Overview of the In-Database Deployment Package for Hadoop

The in-database deployment package for Hadoop must be installed and configured on your Hadoop cluster before you can perform the following tasks:
  • Run a scoring model in Hadoop Distributed File System (HDFS) using the SAS Scoring Accelerator for Hadoop.
    For more information about using the scoring publishing macros, see the SAS In-Database Products: User's Guide.
  • Run DATA step scoring programs in Hadoop.
    For more information, see the SAS In-Database Products: User's Guide.
  • Run DS2 threaded programs in Hadoop using the SAS In-Database Code Accelerator for Hadoop.
    For more information, see the SAS In-Database Products: User's Guide.
  • Perform data quality operations in Hadoop, transform data in Hadoop, and extract transformed data out of Hadoop for analysis in SAS using the SAS Data Loader for Hadoop.
    For more information, see SAS Data Loader for Hadoop: User’s Guide.
    Note: If you are installing the SAS Data Loader for Hadoop, you must perform additional steps after you install the in-database deployment package for Hadoop.
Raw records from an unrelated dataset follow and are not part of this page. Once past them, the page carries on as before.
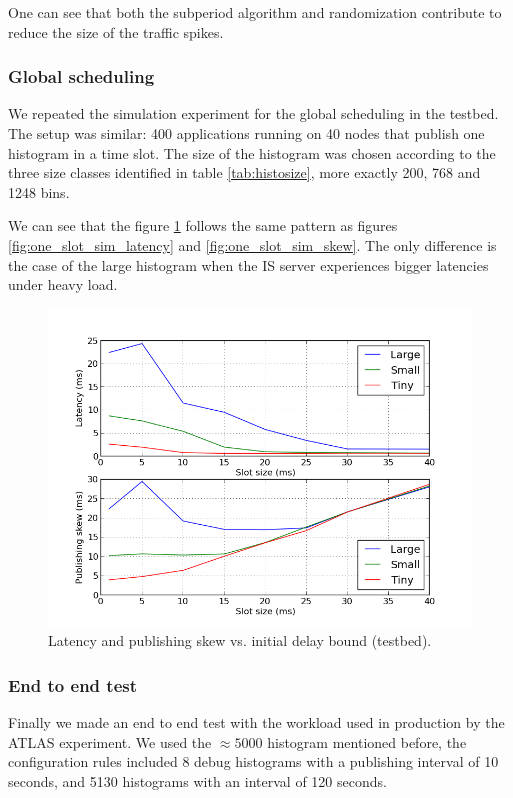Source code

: One can see that both the subperiod algorithm and randomization contribute to reduce the size of the traffic spikes. 

\subsubsection*{Global scheduling}

We repeated the simulation experiment for the global scheduling in the testbed. The setup was similar: 400 applications running on 40 nodes that publish one histogram in a time slot. The size of the histogram was chosen according to the three size classes identified in table \ref{tab:histosize}, more exactly 200, 768 and 1248 bins. 

We can see that the figure \ref{fig:one_slot_tbed} follows the same pattern as figures \ref{fig:one_slot_sim_latency} and \ref{fig:one_slot_sim_skew}. The only difference is the case of the large histogram when the IS server experiences bigger latencies under heavy load.

\begin{figure}[ht]
\centering
\includegraphics[scale=0.6]{Images/one_slot_tbed.png}
\caption{Latency and publishing skew vs. initial delay bound (testbed).}
\label{fig:one_slot_tbed}
\end{figure}

\subsubsection*{End to end test}

Finally we made an end to end test with the workload used in production by the ATLAS experiment. We used the $\approx 5000$ histogram mentioned before, the configuration rules included 8 debug histograms with a publishing interval of 10 seconds, and 5130 histograms with an interval of 120 seconds. 

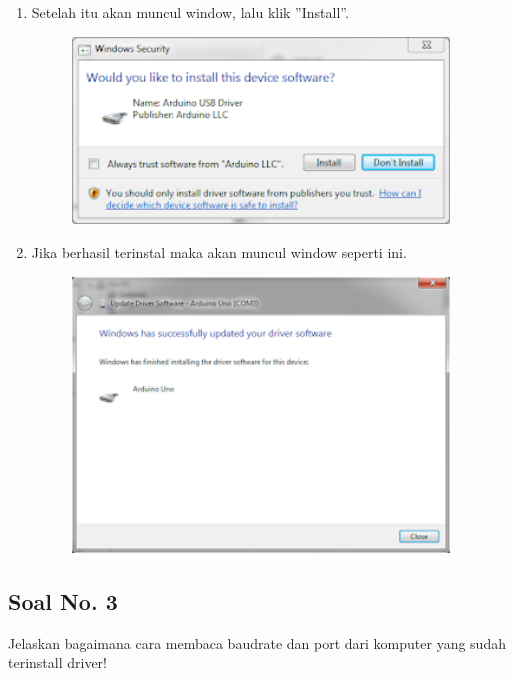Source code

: \begin{enumerate}
\begin{figure}[H]
		\centering
	\end{figure}
	\item Setelah itu akan muncul window, lalu klik ''Install''.
	\begin{figure}[H]
		\includegraphics[width=10cm]{figures/5/1174086/Teori/9.png}
		\centering
	\end{figure}
	\item Jika berhasil terinstal maka akan muncul window seperti ini.
	\begin{figure}[H]
		\includegraphics[width=10cm]{figures/5/1174086/Teori/10.png}
		\centering
	\end{figure}
\end{enumerate}

\subsection{Soal No. 3}
Jelaskan bagaimana cara membaca baudrate dan port dari komputer yang sudah terinstall driver!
For more information, see Part 3, “Administrator’s Guide for SAS Data Loader for Hadoop”.
  • Read and write data to HDFS in parallel for SAS High-Performance Analytics.
    Note: For deployments that use SAS High-Performance Deployment of Hadoop for the co-located data provider, and access SASHDAT tables exclusively, SAS/ACCESS and SAS Embedded Process are not needed.
    Note: If you are installing the SAS High-Performance Analytics environment, you must perform additional steps after you install the SAS Embedded Process. For more information, see SAS High-Performance Analytics Infrastructure: Installation and Configuration Guide.